On January 22, 2026, the U.S. Equal Employment Opportunity Commission (EEOC) voted to rescind its Enforcement Guidance on Harassment in the Workplace. This is one of the first acts the EEOC has taken since it achieved a quorum in October 2025.
The rescission took effect immediately. EEOC guidance is certainly an instructive resource for employers and practitioners, but it is not binding law. Thus, the rescission does not significantly change federal law, and employers must remain vigilant that they are also complying with state and local laws, which are often more favorable to workers than federal law.
In September 2023, the EEOC published proposed Enforcement Guidance; that document was approved and finalized in April 2024. The Guidance consolidated previous EEOC publications and expanded the harassment protections in the workplace. It was widely viewed as a response to the impact of the #MeToo movement. It also provided guidance on LGBTQ+ discrimination in the wake of the U.S. Supreme Court’s 2020 decision in Bostock v. Clayton County, which held that Title VII of the Civil Rights Act of 1964 prohibits employment discrimination based on sexual orientation or gender identity.
Of note, the Guidance stated that sex-based harassment under Title VII includes conduct based on an individual’s sexual orientation or gender identity, including how that identity is expressed.

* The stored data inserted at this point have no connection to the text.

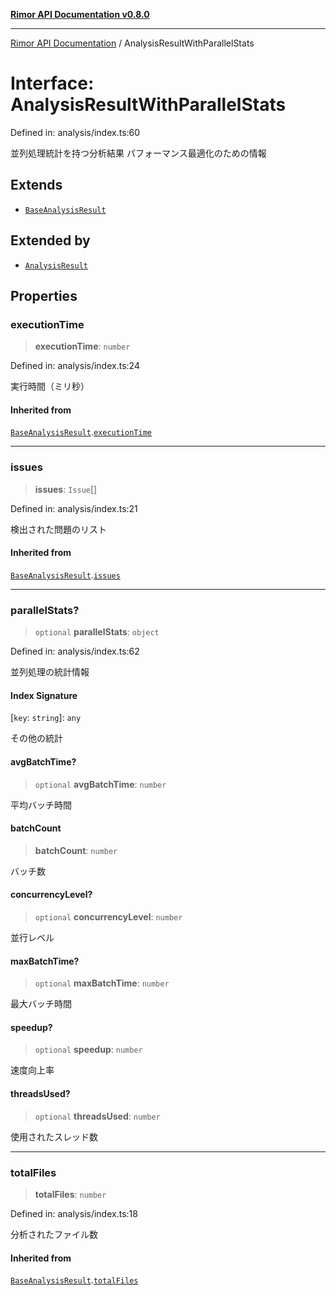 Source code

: [**Rimor API Documentation v0.8.0**](../README.md)

***

[Rimor API Documentation](../globals.md) / AnalysisResultWithParallelStats

# Interface: AnalysisResultWithParallelStats

Defined in: analysis/index.ts:60

並列処理統計を持つ分析結果
パフォーマンス最適化のための情報

## Extends

- [`BaseAnalysisResult`](BaseAnalysisResult.md)

## Extended by

- [`AnalysisResult`](AnalysisResult.md)

## Properties

### executionTime

> **executionTime**: `number`

Defined in: analysis/index.ts:24

実行時間（ミリ秒）

#### Inherited from

[`BaseAnalysisResult`](BaseAnalysisResult.md).[`executionTime`](BaseAnalysisResult.md#executiontime)

***

### issues

> **issues**: `Issue`[]

Defined in: analysis/index.ts:21

検出された問題のリスト

#### Inherited from

[`BaseAnalysisResult`](BaseAnalysisResult.md).[`issues`](BaseAnalysisResult.md#issues)

***

### parallelStats?

> `optional` **parallelStats**: `object`

Defined in: analysis/index.ts:62

並列処理の統計情報

#### Index Signature

\[`key`: `string`\]: `any`

その他の統計

#### avgBatchTime?

> `optional` **avgBatchTime**: `number`

平均バッチ時間

#### batchCount

> **batchCount**: `number`

バッチ数

#### concurrencyLevel?

> `optional` **concurrencyLevel**: `number`

並行レベル

#### maxBatchTime?

> `optional` **maxBatchTime**: `number`

最大バッチ時間

#### speedup?

> `optional` **speedup**: `number`

速度向上率

#### threadsUsed?

> `optional` **threadsUsed**: `number`

使用されたスレッド数

***

### totalFiles

> **totalFiles**: `number`

Defined in: analysis/index.ts:18

分析されたファイル数

#### Inherited from

[`BaseAnalysisResult`](BaseAnalysisResult.md).[`totalFiles`](BaseAnalysisResult.md#totalfiles)
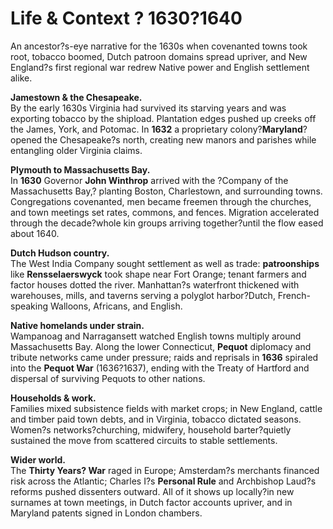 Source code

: # Life & Context ? 1630?1640

An ancestor?s-eye narrative for the 1630s when covenanted towns took root, tobacco boomed, Dutch patroon domains spread upriver, and New England?s first regional war redrew Native power and English settlement alike.

**Jamestown & the Chesapeake.**  
By the early 1630s Virginia had survived its starving years and was exporting tobacco by the shipload. Plantation edges pushed up creeks off the James, York, and Potomac. In **1632** a proprietary colony?**Maryland**?opened the Chesapeake?s north, creating new manors and parishes while entangling older Virginia claims.

**Plymouth to Massachusetts Bay.**  
In **1630** Governor **John Winthrop** arrived with the ?Company of the Massachusetts Bay,? planting Boston, Charlestown, and surrounding towns. Congregations covenanted, men became freemen through the churches, and town meetings set rates, commons, and fences. Migration accelerated through the decade?whole kin groups arriving together?until the flow eased about 1640.

**Dutch Hudson country.**  
The West India Company sought settlement as well as trade: **patroonships** like **Rensselaerswyck** took shape near Fort Orange; tenant farmers and factor houses dotted the river. Manhattan?s waterfront thickened with warehouses, mills, and taverns serving a polyglot harbor?Dutch, French-speaking Walloons, Africans, and English.

**Native homelands under strain.**  
Wampanoag and Narragansett watched English towns multiply around Massachusetts Bay. Along the lower Connecticut, **Pequot** diplomacy and tribute networks came under pressure; raids and reprisals in **1636** spiraled into the **Pequot War** (1636?1637), ending with the Treaty of Hartford and dispersal of surviving Pequots to other nations.

**Households & work.**  
Families mixed subsistence fields with market crops; in New England, cattle and timber paid town debts, and in Virginia, tobacco dictated seasons. Women?s networks?churching, midwifery, household barter?quietly sustained the move from scattered circuits to stable settlements.

**Wider world.**  
The **Thirty Years? War** raged in Europe; Amsterdam?s merchants financed risk across the Atlantic; Charles I?s **Personal Rule** and Archbishop Laud?s reforms pushed dissenters outward. All of it shows up locally?in new surnames at town meetings, in Dutch factor accounts upriver, and in Maryland patents signed in London chambers.
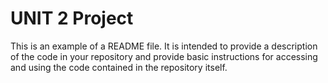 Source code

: # UNIT 2 Project

This is an example of a README file. It is intended to provide a description of the code in your repository and provide basic instructions for accessing and using the code contained in the repository itself. 
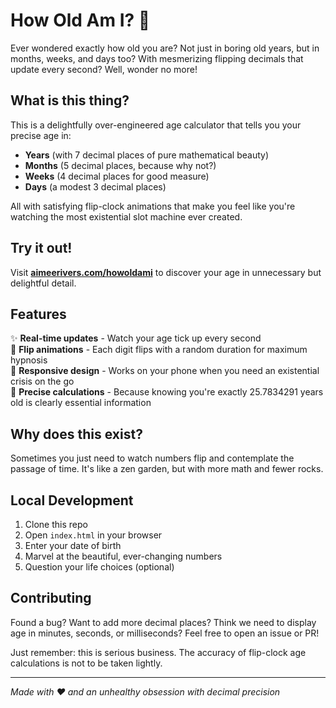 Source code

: # How Old Am I? 🎂

Ever wondered exactly how old you are? Not just in boring old years, but in months, weeks, and days too? With mesmerizing flipping decimals that update every second? Well, wonder no more!

## What is this thing?

This is a delightfully over-engineered age calculator that tells you your precise age in:

- **Years** (with 7 decimal places of pure mathematical beauty)
- **Months** (5 decimal places, because why not?)
- **Weeks** (4 decimal places for good measure)
- **Days** (a modest 3 decimal places)

All with satisfying flip-clock animations that make you feel like you're watching the most existential slot machine ever created.

## Try it out!

Visit **[aimeerivers.com/howoldami](https://www.aimeerivers.com/howoldami/)** to discover your age in unnecessary but delightful detail.

## Features

✨ **Real-time updates** - Watch your age tick up every second  
🎰 **Flip animations** - Each digit flips with a random duration for maximum hypnosis  
📱 **Responsive design** - Works on your phone when you need an existential crisis on the go  
🎯 **Precise calculations** - Because knowing you're exactly 25.7834291 years old is clearly essential information

## Why does this exist?

Sometimes you just need to watch numbers flip and contemplate the passage of time. It's like a zen garden, but with more math and fewer rocks.

## Local Development

1. Clone this repo
2. Open `index.html` in your browser
3. Enter your date of birth
4. Marvel at the beautiful, ever-changing numbers
5. Question your life choices (optional)

## Contributing

Found a bug? Want to add more decimal places? Think we need to display age in minutes, seconds, or milliseconds? Feel free to open an issue or PR!

Just remember: this is serious business. The accuracy of flip-clock age calculations is not to be taken lightly.

---

_Made with ❤️ and an unhealthy obsession with decimal precision_
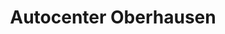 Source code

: ---
title: "Autocenter Oberhausen"
url: /oberhausen-rheinhausen/autocenter-oberhausen/
shop: Autohaus
--- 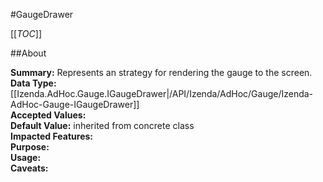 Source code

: #GaugeDrawer

[[_TOC_]]

##About

**Summary:**  Represents an strategy for rendering the gauge to the screen.   
**Data Type:** [[Izenda.AdHoc.Gauge.IGaugeDrawer|/API/Izenda/AdHoc/Gauge/Izenda-AdHoc-Gauge-IGaugeDrawer]]  
**Accepted Values:**   
**Default Value:** inherited from concrete class  
**Impacted Features:**   
**Purpose:**   
**Usage:**   
**Caveats:**   

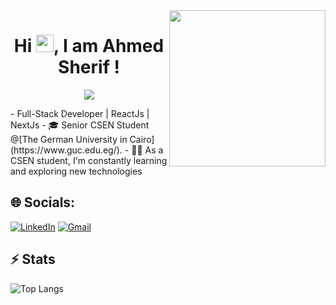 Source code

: 
<img width="250" align="right" src="https://c.tenor.com/_DOBjnGspYAAAAAM/code-coding.gif">

<h1 align="center">
Hi <img src="https://media.giphy.com/media/hvRJCLFzcasrR4ia7z/giphy.gif" width="28">, I am Ahmed Sherif !
</h1>

<!-- Typing SVG by DenverCoder1 - https://github.com/DenverCoder1/readme-typing-svg -->
<p align="center">
  <a href="https://github.com/DenverCoder1/readme-typing-svg"><img src="https://readme-typing-svg.herokuapp.com/?lines=Software%20Engineering%20Student;Always%20learning%20new%20things&font=Fira%20Code&center=true&width=440&height=45&color=f75c7e&vCenter=true&size=22"></a>
</p> 
-  Full-Stack Developer | ReactJs | NextJs
- 🎓 Senior CSEN Student @[The German University in Cairo](https://www.guc.edu.eg/).
- 👨‍💻 As a CSEN student, I'm constantly learning and exploring new technologies


## 🌐 Socials:

[![LinkedIn](https://img.shields.io/badge/LinkedIn-%230077B5.svg?logo=linkedin&logoColor=white)](https://www.linkedin.com/in/ahmed-sherif-844957211/) 
 [![Gmail](https://img.shields.io/badge/Gmail-%230077B5.svg?logo=gmail&logoColor=white)](mailto:ahmedsherifsaid2000@gmail.com)


## ⚡ Stats

![Top Langs](https://github-readme-stats.vercel.app/api/top-langs/?username=Ahmedsherif74&hide=jupyter%20notebook&layout=compact)



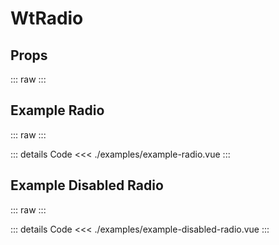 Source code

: <script setup>
import Docs from './wt-radio-docs.vue';
import ExampleRadio from './examples/example-radio.vue';
import ExampleDisabledRadio from './examples/example-disabled-radio.vue';
</script>

# WtRadio

## Props
::: raw
<Docs/>
:::

## Example Radio
::: raw
<ExampleRadio/>
:::

::: details Code
<<< ./examples/example-radio.vue
:::

## Example Disabled Radio
::: raw
<ExampleDisabledRadio/>
:::

::: details Code
<<< ./examples/example-disabled-radio.vue
:::


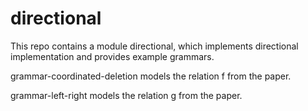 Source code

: # directional
This repo contains a module directional, which implements directional implementation and provides example grammars.

grammar-coordinated-deletion models the relation f from the paper.

grammar-left-right models the relation g from the paper.
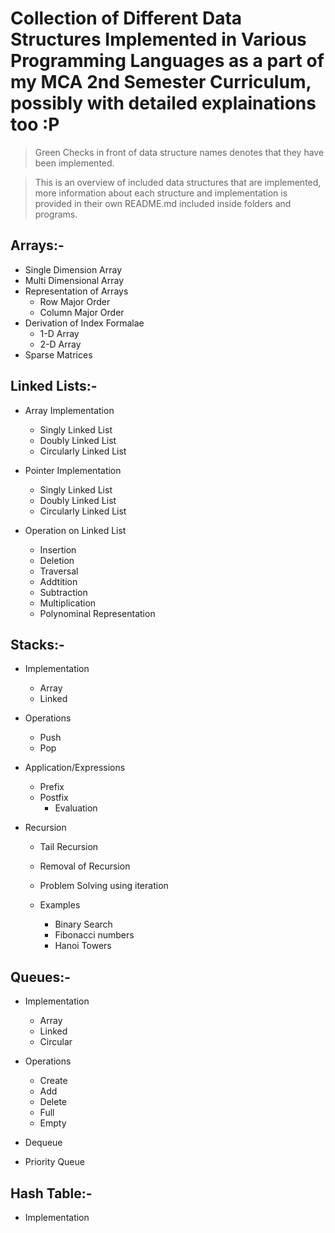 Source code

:# **Collection of Different Data Structures Implemented in Various Programming Languages as a part of my MCA 2nd Semester Curriculum, possibly with detailed explainations too :P**

> Green Checks in front of data structure names denotes that they have been implemented.

> This is an overview of included data structures that are implemented, more information about each structure and implementation is provided in their own README.md included inside folders and programs.

## **Arrays:-**

-   Single Dimension Array
-   Multi Dimensional Array
-   Representation of Arrays
    -   Row Major Order
    -   Column Major Order
-   Derivation of Index Formalae
    -   1-D Array
    -   2-D Array
-   Sparse Matrices

## **Linked Lists:-**

-   Array Implementation

    -   Singly Linked List
    -   Doubly Linked List
    -   Circularly Linked List

-   Pointer Implementation

    -   Singly Linked List
    -   Doubly Linked List
    -   Circularly Linked List

-   Operation on Linked List
    -   Insertion
    -   Deletion
    -   Traversal
    -   Addtition
    -   Subtraction
    -   Multiplication
    -   Polynominal Representation

## **Stacks:-**

-   Implementation

    -   Array
    -   Linked

-   Operations

    -   Push
    -   Pop

-   Application/Expressions

    -   Prefix
    -   Postfix
        -   Evaluation

-   Recursion

    -   Tail Recursion
    -   Removal of Recursion
    -   Problem Solving using iteration

    -   Examples
        -   Binary Search
        -   Fibonacci numbers
        -   Hanoi Towers

## **Queues:-**

-   Implementation

    -   Array
    -   Linked
    -   Circular

-   Operations

    -   Create
    -   Add
    -   Delete
    -   Full
    -   Empty

-   Dequeue
-   Priority Queue


## **Hash Table:-**

-   Implementation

This would include “outing” a person’s sexual orientation or gender identity, repeated or intentional misgendering (using a pronoun inconsistent with a person’s gender identity) and “dead naming” (using a name used by a person prior to their transition), as well as denying a person access to a bathroom or other sex-segregated facility consistent with the person’s gender identity. The Guidance also stated that harassment also includes conduct directed toward a person because the person presents themselves in a manner that is different from that which would be stereotypically associated with that person’s sex.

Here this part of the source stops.